[Saved entries]
***

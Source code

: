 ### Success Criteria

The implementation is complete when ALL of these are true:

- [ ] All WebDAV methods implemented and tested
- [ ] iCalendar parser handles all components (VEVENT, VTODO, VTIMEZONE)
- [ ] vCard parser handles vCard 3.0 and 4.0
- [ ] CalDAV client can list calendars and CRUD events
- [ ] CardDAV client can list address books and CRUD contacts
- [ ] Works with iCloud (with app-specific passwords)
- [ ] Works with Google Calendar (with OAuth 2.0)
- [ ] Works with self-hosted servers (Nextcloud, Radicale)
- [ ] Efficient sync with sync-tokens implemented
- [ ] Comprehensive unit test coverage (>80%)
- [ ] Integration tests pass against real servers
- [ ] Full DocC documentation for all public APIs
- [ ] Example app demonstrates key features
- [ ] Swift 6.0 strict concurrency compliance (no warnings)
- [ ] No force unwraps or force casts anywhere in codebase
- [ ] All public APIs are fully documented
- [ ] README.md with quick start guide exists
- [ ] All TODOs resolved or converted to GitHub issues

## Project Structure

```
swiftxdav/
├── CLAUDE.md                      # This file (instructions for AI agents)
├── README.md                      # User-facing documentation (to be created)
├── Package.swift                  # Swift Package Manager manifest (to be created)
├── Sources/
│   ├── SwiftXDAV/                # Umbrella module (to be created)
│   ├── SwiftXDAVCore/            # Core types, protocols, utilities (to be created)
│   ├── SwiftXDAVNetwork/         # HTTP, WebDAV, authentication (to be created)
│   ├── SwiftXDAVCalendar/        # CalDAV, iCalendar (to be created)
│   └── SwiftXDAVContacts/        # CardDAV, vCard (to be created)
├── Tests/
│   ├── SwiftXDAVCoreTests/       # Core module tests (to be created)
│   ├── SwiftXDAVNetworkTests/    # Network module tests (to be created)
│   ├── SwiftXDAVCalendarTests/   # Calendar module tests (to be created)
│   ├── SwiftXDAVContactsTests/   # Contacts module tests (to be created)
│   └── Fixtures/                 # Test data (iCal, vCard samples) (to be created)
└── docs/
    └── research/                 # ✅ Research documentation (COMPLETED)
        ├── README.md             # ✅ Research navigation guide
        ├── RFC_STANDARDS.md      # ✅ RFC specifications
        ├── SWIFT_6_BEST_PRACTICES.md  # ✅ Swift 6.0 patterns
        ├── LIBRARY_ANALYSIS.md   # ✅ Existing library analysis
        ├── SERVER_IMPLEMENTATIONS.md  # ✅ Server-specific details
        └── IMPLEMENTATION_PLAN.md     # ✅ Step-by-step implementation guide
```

***

> Assignment
Output all lines from the beginning of the data up to the line holding "- [ ] vCard parser handles vCard 3.0 and 4.0", that line included, exactly as written.

> Exercise response
Source code

: ### Success Criteria

The implementation is complete when ALL of these are true:

- [ ] All WebDAV methods implemented and tested
- [ ] iCalendar parser handles all components (VEVENT, VTODO, VTIMEZONE)
- [ ] vCard parser handles vCard 3.0 and 4.0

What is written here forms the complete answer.